* REQUIRED ACTION
Going through the data below, find how many lines include the word "white", and reply with that number alone.

Stored data entries
+++
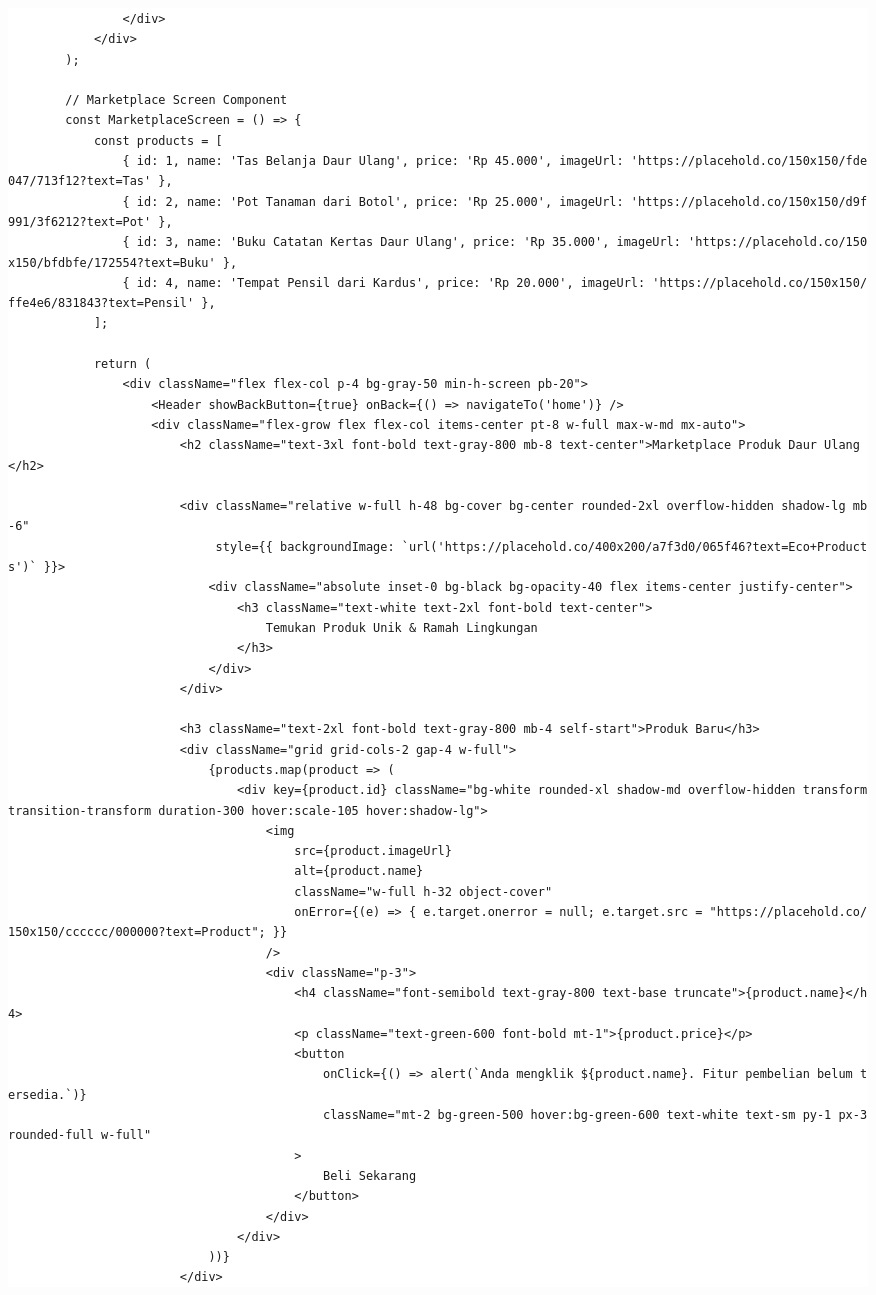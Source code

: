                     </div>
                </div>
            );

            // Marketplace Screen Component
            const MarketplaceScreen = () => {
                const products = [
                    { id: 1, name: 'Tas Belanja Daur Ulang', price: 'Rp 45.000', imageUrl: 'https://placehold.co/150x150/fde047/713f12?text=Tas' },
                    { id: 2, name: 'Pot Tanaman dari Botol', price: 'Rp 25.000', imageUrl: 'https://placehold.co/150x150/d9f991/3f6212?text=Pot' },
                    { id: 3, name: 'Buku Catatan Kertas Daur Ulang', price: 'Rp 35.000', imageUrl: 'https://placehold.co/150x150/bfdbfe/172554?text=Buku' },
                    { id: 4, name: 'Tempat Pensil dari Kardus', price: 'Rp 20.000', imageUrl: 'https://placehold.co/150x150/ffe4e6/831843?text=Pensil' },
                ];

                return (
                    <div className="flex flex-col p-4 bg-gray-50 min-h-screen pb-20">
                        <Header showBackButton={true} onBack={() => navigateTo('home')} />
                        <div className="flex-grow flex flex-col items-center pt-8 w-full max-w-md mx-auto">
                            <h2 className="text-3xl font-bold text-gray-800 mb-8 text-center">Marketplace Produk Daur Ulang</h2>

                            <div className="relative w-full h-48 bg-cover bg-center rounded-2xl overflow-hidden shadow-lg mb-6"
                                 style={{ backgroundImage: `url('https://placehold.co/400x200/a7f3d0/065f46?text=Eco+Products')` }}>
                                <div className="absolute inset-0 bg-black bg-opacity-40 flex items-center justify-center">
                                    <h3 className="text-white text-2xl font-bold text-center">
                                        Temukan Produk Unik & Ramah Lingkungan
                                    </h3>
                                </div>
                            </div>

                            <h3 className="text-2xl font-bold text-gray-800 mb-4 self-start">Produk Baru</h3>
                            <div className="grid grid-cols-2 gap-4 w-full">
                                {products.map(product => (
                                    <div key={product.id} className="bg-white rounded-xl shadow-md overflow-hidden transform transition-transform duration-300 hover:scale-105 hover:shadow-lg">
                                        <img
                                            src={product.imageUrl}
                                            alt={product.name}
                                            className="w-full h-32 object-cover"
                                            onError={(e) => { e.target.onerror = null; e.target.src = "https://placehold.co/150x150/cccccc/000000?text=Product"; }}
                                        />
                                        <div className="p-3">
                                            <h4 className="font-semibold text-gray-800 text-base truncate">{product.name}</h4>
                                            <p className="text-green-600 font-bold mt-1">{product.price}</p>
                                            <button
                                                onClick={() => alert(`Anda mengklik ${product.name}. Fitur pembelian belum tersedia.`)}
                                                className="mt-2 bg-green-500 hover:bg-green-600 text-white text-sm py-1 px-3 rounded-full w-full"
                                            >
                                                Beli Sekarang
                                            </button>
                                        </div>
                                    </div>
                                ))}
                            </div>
+++
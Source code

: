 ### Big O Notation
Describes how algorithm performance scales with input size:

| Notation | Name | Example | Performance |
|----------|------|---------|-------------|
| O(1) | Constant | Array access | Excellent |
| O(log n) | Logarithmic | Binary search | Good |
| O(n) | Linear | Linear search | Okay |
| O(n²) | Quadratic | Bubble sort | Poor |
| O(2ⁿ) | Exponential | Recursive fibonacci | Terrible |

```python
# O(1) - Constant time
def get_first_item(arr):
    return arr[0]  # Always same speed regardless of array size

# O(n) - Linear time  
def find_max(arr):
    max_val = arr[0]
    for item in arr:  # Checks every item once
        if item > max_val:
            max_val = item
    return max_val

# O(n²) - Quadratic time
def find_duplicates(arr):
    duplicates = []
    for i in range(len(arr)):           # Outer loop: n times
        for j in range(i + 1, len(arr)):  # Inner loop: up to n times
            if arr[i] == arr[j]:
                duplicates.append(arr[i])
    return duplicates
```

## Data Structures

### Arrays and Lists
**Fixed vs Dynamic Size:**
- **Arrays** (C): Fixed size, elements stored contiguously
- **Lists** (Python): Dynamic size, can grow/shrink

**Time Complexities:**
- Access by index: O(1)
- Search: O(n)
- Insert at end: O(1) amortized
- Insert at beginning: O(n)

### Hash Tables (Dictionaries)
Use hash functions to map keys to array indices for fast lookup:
+++
* WRITTEN REPLY
3